▶ [How to complete this task]:
Copy all lines containing the string "code" from the records below.

■ ■ ■ ■ ■ ■ ■

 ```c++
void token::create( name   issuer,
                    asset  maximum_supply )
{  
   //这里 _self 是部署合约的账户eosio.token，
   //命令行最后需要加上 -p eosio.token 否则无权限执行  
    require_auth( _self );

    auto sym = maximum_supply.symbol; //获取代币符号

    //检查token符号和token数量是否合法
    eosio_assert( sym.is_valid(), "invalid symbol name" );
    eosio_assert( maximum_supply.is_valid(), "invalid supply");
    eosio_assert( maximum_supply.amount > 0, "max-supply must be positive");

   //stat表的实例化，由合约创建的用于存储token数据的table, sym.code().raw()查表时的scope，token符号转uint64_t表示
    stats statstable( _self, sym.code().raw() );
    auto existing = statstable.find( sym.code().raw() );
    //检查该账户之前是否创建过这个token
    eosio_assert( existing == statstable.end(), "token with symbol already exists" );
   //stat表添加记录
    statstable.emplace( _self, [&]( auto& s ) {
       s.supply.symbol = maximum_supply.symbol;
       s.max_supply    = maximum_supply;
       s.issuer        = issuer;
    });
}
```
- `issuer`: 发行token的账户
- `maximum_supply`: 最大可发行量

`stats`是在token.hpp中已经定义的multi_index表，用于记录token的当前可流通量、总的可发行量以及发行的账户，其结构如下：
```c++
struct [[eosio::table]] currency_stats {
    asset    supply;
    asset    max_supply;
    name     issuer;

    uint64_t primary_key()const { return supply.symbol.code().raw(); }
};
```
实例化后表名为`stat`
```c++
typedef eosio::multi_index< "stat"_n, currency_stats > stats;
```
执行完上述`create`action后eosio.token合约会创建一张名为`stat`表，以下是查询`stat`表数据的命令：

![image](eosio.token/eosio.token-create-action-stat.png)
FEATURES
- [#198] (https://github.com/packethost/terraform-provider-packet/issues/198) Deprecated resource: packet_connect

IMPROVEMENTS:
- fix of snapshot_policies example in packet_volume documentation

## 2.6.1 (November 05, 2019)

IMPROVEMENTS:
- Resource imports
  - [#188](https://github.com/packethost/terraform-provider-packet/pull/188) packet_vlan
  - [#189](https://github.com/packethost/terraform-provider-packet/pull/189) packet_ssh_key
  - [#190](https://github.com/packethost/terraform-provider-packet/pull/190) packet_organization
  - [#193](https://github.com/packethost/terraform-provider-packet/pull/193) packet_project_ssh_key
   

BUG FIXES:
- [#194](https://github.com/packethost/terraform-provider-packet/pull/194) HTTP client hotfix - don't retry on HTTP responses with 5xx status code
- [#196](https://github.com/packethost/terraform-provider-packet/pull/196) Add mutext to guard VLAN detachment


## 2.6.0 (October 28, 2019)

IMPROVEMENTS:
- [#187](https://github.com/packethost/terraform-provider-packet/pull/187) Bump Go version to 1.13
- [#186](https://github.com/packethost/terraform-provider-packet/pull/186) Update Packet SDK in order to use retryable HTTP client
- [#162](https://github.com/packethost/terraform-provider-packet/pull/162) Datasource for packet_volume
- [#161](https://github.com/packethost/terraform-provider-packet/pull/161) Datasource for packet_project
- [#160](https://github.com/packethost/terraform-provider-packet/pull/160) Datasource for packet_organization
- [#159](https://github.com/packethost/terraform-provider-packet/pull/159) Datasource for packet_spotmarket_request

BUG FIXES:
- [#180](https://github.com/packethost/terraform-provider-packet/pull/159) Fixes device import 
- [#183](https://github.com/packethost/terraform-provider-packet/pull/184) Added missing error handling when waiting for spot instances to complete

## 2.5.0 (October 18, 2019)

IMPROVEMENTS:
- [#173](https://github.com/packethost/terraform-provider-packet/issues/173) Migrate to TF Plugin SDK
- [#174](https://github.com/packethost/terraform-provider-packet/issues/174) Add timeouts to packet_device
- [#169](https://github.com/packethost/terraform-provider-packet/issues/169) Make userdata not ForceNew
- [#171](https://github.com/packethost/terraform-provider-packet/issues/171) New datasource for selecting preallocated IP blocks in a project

■ ■ ■ ■ ■ ■ ■

▶ [Task response]:
   //stat表的实例化，由合约创建的用于存储token数据的table, sym.code().raw()查表时的scope，token符号转uint64_t表示
    stats statstable( _self, sym.code().raw() );
    auto existing = statstable.find( sym.code().raw() );
    uint64_t primary_key()const { return supply.symbol.code().raw(); }
- [#194](https://github.com/packethost/terraform-provider-packet/pull/194) HTTP client hotfix - don't retry on HTTP responses with 5xx status code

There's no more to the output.